HOW TO COMPLETE THIS TASK =>
Output each of the entries exactly, skipping every picture they contain.

[Saved entries]
== Segment start ==

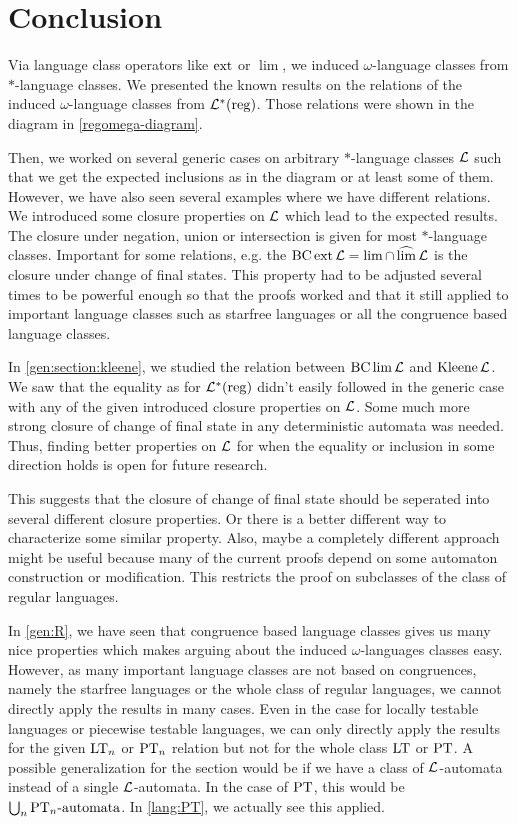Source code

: \section{Conclusion}
\label{chapter:conclusion}

Via language class operators like $\operatorname{ext}$ or $\lim$, we induced $\omega$-language classes from $*$-language classes. We presented the known results on the relations of the induced $\omega$-language classes from $\mathcal{L}^*(\textup{\textrm{reg}})$. Those relations were shown in the diagram in \cref{regomega-diagram}.

Then, we worked on several generic cases on arbitrary $*$-language classes $\mathcal{L}$ such that we get the expected inclusions as in the diagram or at least some of them. However, we have also seen several examples where we have different relations. We introduced some closure properties on $\mathcal{L}$ which lead to the expected results. The closure under negation, union or intersection is given for most $*$-language classes. Important for some relations, e.g. the $\operatorname{BC} \operatorname{ext} \mathcal{L} = \lim \cap \operatorname{\widehat{lim}} \mathcal{L}$ is the closure under change of final states. This property had to be adjusted several times to be powerful enough so that the proofs worked and that it still applied to important language classes such as starfree languages or all the congruence based language classes.

In \cref{gen:section:kleene}, we studied the relation between $\operatorname{BC} \lim \mathcal{L}$ and $\operatorname{Kleene} \mathcal{L}$. We saw that the equality as for $\mathcal{L}^*(\textup{\textrm{reg}})$ didn't easily followed in the generic case with any of the given introduced closure properties on $\mathcal{L}$. Some much more strong closure of change of final state in any deterministic automata was needed. Thus, finding better properties on $\mathcal{L}$ for when the equality or inclusion in some direction holds is open for future research.

This suggests that the closure of change of final state should be seperated into several different closure properties. Or there is a better different way to characterize some similar property. Also, maybe a completely different approach might be useful because many of the current proofs depend on some automaton construction or modification. This restricts the proof on subclasses of the class of regular languages.

In \cref{gen:R}, we have seen that congruence based language classes gives us many nice properties which makes arguing about the induced $\omega$-languages classes easy. However, as many important language classes are not based on congruences, namely the starfree languages or the whole class of regular languages, we cannot directly apply the results in many cases. Even in the case for locally testable languages or piecewise testable languages, we can only directly apply the results for the given $\textup{\textrm{LT}}_n$ or $\textup{\textrm{PT}}_n$ relation but not for the whole class $\textup{\textrm{LT}}$ or $\textup{\textrm{PT}}$. A possible generalization for the section would be if we have a class of $\mathcal{L}$-automata instead of a single $\mathcal{L}$-automata. In the case of $\textup{\textrm{PT}}$, this would be $\bigcup_n \text{$\textup{\textrm{PT}}_n$-automata}$. In \cref{lang:PT}, we actually see this applied.

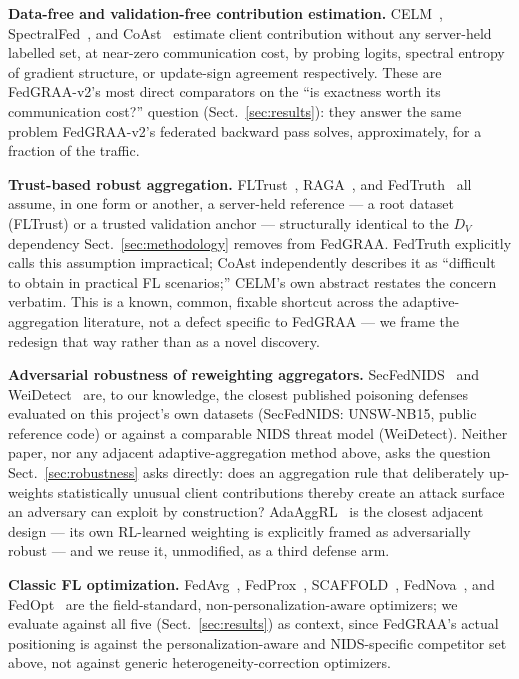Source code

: \documentclass{llncs}
\begin{document}
\textbf{Data-free and validation-free contribution estimation.} CELM~\cite{CELM}, SpectralFed~\cite{SpectralFed}, and CoAst~\cite{CoAst} estimate client contribution without any server-held labelled set, at near-zero communication cost, by probing logits, spectral entropy of gradient structure, or update-sign agreement respectively. These are FedGRAA-v2's most direct comparators on the ``is exactness worth its communication cost?'' question (Sect.~\ref{sec:results}): they answer the same problem FedGRAA-v2's federated backward pass solves, approximately, for a fraction of the traffic.

\textbf{Trust-based robust aggregation.} FLTrust~\cite{FLTrust}, RAGA~\cite{RAGA}, and FedTruth~\cite{FedTruth} all assume, in one form or another, a server-held reference --- a root dataset (FLTrust) or a trusted validation anchor --- structurally identical to the $D_V$ dependency Sect.~\ref{sec:methodology} removes from FedGRAA. FedTruth explicitly calls this assumption impractical; CoAst independently describes it as ``difficult to obtain in practical FL scenarios;'' CELM's own abstract restates the concern verbatim. This is a known, common, fixable shortcut across the adaptive-aggregation literature, not a defect specific to FedGRAA --- we frame the redesign that way rather than as a novel discovery.

\textbf{Adversarial robustness of reweighting aggregators.} SecFedNIDS~\cite{SecFedNIDS} and WeiDetect~\cite{WeiDetect} are, to our knowledge, the closest published poisoning defenses evaluated on this project's own datasets (SecFedNIDS: UNSW-NB15, public reference code) or against a comparable NIDS threat model (WeiDetect). Neither paper, nor any adjacent adaptive-aggregation method above, asks the question Sect.~\ref{sec:robustness} asks directly: does an aggregation rule that deliberately up-weights statistically unusual client contributions thereby create an attack surface an adversary can exploit by construction? AdaAggRL~\cite{AdaAggRL} is the closest adjacent design --- its own RL-learned weighting is explicitly framed as adversarially robust --- and we reuse it, unmodified, as a third defense arm.

\textbf{Classic FL optimization.} FedAvg~\cite{FedAvg}, FedProx~\cite{FedProx}, SCAFFOLD~\cite{SCAFFOLD}, FedNova~\cite{FedNova}, and FedOpt~\cite{FedOpt} are the field-standard, non-personalization-aware optimizers; we evaluate against all five (Sect.~\ref{sec:results}) as context, since FedGRAA's actual positioning is against the personalization-aware and NIDS-specific competitor set above, not against generic heterogeneity-correction optimizers.
\end{document}
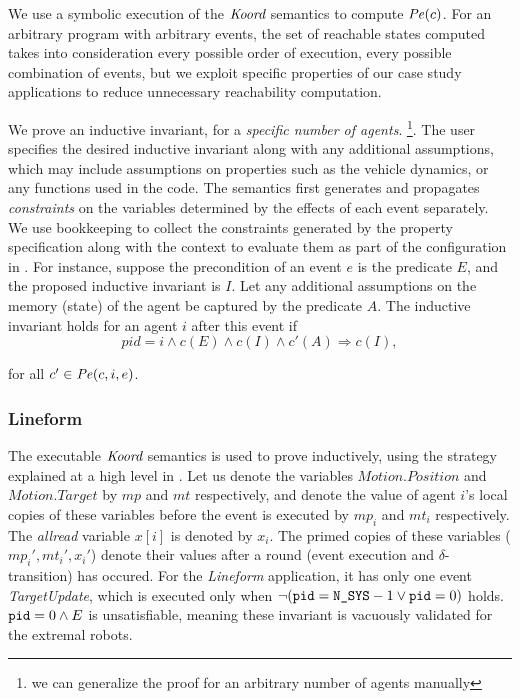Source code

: We use a symbolic execution of the $\emph{Koord}$ semantics to compute $\mathit{Pe}(c)$. For an arbitrary program with arbitrary events, the set of reachable states computed takes into consideration every possible order of execution, every possible combination of events, but we exploit specific properties of our case study applications to reduce unnecessary reachability computation. 

     We prove an inductive invariant, for a \emph{specific number of agents}. \footnote{we can generalize the proof for an arbitrary number of agents manually}. The user specifies the desired inductive invariant along with any additional assumptions, which may include assumptions on properties such as the vehicle dynamics, or any functions used in the code. The semantics first generates and propagates \emph{constraints} on the variables determined by the effects of each event separately. We use bookkeeping to collect the constraints generated by the property specification along with the context to evaluate them as part of the configuration in \K. For instance, suppose the precondition of an event $e$ is the predicate $E$, and the proposed inductive invariant is $I$. Let any additional assumptions on the memory (state) of the agent be captured by the predicate $A$. The inductive invariant holds for an agent $i$ after this event if
            $$\mathit{pid} = i \wedge c(E)\wedge c(I)\wedge c'(A)\Rightarrow c(I),$$

for all $c' \in \mathit{Pe}(c,i,e)$.




\subsubsection*{Lineform}
The executable $\emph{Koord}$ semantics is used to prove  inductively, using the strategy explained at a high level in . Let us denote the variables $\mathit{Motion.Position}$ and $\mathit{Motion.Target}$ by $\mathit{mp}$ and $\mathit{mt}$ respectively,  and denote the value of agent $i$'s local copies of these variables before the event is executed by $\mathit{mp}_i$ and $\mathit{mt}_i$ respectively. The \emph{allread} variable $x[i]$ is denoted by $x_i$. The primed copies of these variables ($\mathit{mp_i', mt_i',x_i'}$) denote their values after a round (event execution and $\delta$-transition) has occured. For the \emph{Lineform} application, it has only one event \emph{TargetUpdate}, which is executed only when $\neg (\texttt{pid} = \texttt{N\_SYS} - 1 \vee \texttt{pid} = 0)$ holds. $\texttt{pid} = 0 \wedge E$ is unsatisfiable, meaning these invariant is vacuously validated for the extremal robots.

== Segment end ==

YOUR SOLUTION =>
Source code

: \section{Conclusion}
\label{chapter:conclusion}

Via language class operators like $\operatorname{ext}$ or $\lim$, we induced $\omega$-language classes from $*$-language classes. We presented the known results on the relations of the induced $\omega$-language classes from $\mathcal{L}^*(\textup{\textrm{reg}})$. Those relations were shown in the diagram in \cref{regomega-diagram}.

Then, we worked on several generic cases on arbitrary $*$-language classes $\mathcal{L}$ such that we get the expected inclusions as in the diagram or at least some of them. However, we have also seen several examples where we have different relations. We introduced some closure properties on $\mathcal{L}$ which lead to the expected results. The closure under negation, union or intersection is given for most $*$-language classes. Important for some relations, e.g. the $\operatorname{BC} \operatorname{ext} \mathcal{L} = \lim \cap \operatorname{\widehat{lim}} \mathcal{L}$ is the closure under change of final states. This property had to be adjusted several times to be powerful enough so that the proofs worked and that it still applied to important language classes such as starfree languages or all the congruence based language classes.

In \cref{gen:section:kleene}, we studied the relation between $\operatorname{BC} \lim \mathcal{L}$ and $\operatorname{Kleene} \mathcal{L}$. We saw that the equality as for $\mathcal{L}^*(\textup{\textrm{reg}})$ didn't easily followed in the generic case with any of the given introduced closure properties on $\mathcal{L}$. Some much more strong closure of change of final state in any deterministic automata was needed. Thus, finding better properties on $\mathcal{L}$ for when the equality or inclusion in some direction holds is open for future research.

This suggests that the closure of change of final state should be seperated into several different closure properties. Or there is a better different way to characterize some similar property. Also, maybe a completely different approach might be useful because many of the current proofs depend on some automaton construction or modification. This restricts the proof on subclasses of the class of regular languages.

In \cref{gen:R}, we have seen that congruence based language classes gives us many nice properties which makes arguing about the induced $\omega$-languages classes easy. However, as many important language classes are not based on congruences, namely the starfree languages or the whole class of regular languages, we cannot directly apply the results in many cases. Even in the case for locally testable languages or piecewise testable languages, we can only directly apply the results for the given $\textup{\textrm{LT}}_n$ or $\textup{\textrm{PT}}_n$ relation but not for the whole class $\textup{\textrm{LT}}$ or $\textup{\textrm{PT}}$. A possible generalization for the section would be if we have a class of $\mathcal{L}$-automata instead of a single $\mathcal{L}$-automata. In the case of $\textup{\textrm{PT}}$, this would be $\bigcup_n \text{$\textup{\textrm{PT}}_n$-automata}$. In \cref{lang:PT}, we actually see this applied.

Source code

: \documentclass{llncs}
\begin{document}
\textbf{Data-free and validation-free contribution estimation.} CELM~\cite{CELM}, SpectralFed~\cite{SpectralFed}, and CoAst~\cite{CoAst} estimate client contribution without any server-held labelled set, at near-zero communication cost, by probing logits, spectral entropy of gradient structure, or update-sign agreement respectively. These are FedGRAA-v2's most direct comparators on the ``is exactness worth its communication cost?'' question (Sect.~\ref{sec:results}): they answer the same problem FedGRAA-v2's federated backward pass solves, approximately, for a fraction of the traffic.

\textbf{Trust-based robust aggregation.} FLTrust~\cite{FLTrust}, RAGA~\cite{RAGA}, and FedTruth~\cite{FedTruth} all assume, in one form or another, a server-held reference --- a root dataset (FLTrust) or a trusted validation anchor --- structurally identical to the $D_V$ dependency Sect.~\ref{sec:methodology} removes from FedGRAA. FedTruth explicitly calls this assumption impractical; CoAst independently describes it as ``difficult to obtain in practical FL scenarios;'' CELM's own abstract restates the concern verbatim. This is a known, common, fixable shortcut across the adaptive-aggregation literature, not a defect specific to FedGRAA --- we frame the redesign that way rather than as a novel discovery.

\textbf{Adversarial robustness of reweighting aggregators.} SecFedNIDS~\cite{SecFedNIDS} and WeiDetect~\cite{WeiDetect} are, to our knowledge, the closest published poisoning defenses evaluated on this project's own datasets (SecFedNIDS: UNSW-NB15, public reference code) or against a comparable NIDS threat model (WeiDetect). Neither paper, nor any adjacent adaptive-aggregation method above, asks the question Sect.~\ref{sec:robustness} asks directly: does an aggregation rule that deliberately up-weights statistically unusual client contributions thereby create an attack surface an adversary can exploit by construction? AdaAggRL~\cite{AdaAggRL} is the closest adjacent design --- its own RL-learned weighting is explicitly framed as adversarially robust --- and we reuse it, unmodified, as a third defense arm.

\textbf{Classic FL optimization.} FedAvg~\cite{FedAvg}, FedProx~\cite{FedProx}, SCAFFOLD~\cite{SCAFFOLD}, FedNova~\cite{FedNova}, and FedOpt~\cite{FedOpt} are the field-standard, non-personalization-aware optimizers; we evaluate against all five (Sect.~\ref{sec:results}) as context, since FedGRAA's actual positioning is against the personalization-aware and NIDS-specific competitor set above, not against generic heterogeneity-correction optimizers.
\end{document}
Source code

: We use a symbolic execution of the $\emph{Koord}$ semantics to compute $\mathit{Pe}(c)$. For an arbitrary program with arbitrary events, the set of reachable states computed takes into consideration every possible order of execution, every possible combination of events, but we exploit specific properties of our case study applications to reduce unnecessary reachability computation. 

     We prove an inductive invariant, for a \emph{specific number of agents}. \footnote{we can generalize the proof for an arbitrary number of agents manually}. The user specifies the desired inductive invariant along with any additional assumptions, which may include assumptions on properties such as the vehicle dynamics, or any functions used in the code. The semantics first generates and propagates \emph{constraints} on the variables determined by the effects of each event separately. We use bookkeeping to collect the constraints generated by the property specification along with the context to evaluate them as part of the configuration in \K. For instance, suppose the precondition of an event $e$ is the predicate $E$, and the proposed inductive invariant is $I$. Let any additional assumptions on the memory (state) of the agent be captured by the predicate $A$. The inductive invariant holds for an agent $i$ after this event if
            $$\mathit{pid} = i \wedge c(E)\wedge c(I)\wedge c'(A)\Rightarrow c(I),$$

for all $c' \in \mathit{Pe}(c,i,e)$.




\subsubsection*{Lineform}
The executable $\emph{Koord}$ semantics is used to prove  inductively, using the strategy explained at a high level in . Let us denote the variables $\mathit{Motion.Position}$ and $\mathit{Motion.Target}$ by $\mathit{mp}$ and $\mathit{mt}$ respectively,  and denote the value of agent $i$'s local copies of these variables before the event is executed by $\mathit{mp}_i$ and $\mathit{mt}_i$ respectively. The \emph{allread} variable $x[i]$ is denoted by $x_i$. The primed copies of these variables ($\mathit{mp_i', mt_i',x_i'}$) denote their values after a round (event execution and $\delta$-transition) has occured. For the \emph{Lineform} application, it has only one event \emph{TargetUpdate}, which is executed only when $\neg (\texttt{pid} = \texttt{N\_SYS} - 1 \vee \texttt{pid} = 0)$ holds. $\texttt{pid} = 0 \wedge E$ is unsatisfiable, meaning these invariant is vacuously validated for the extremal robots.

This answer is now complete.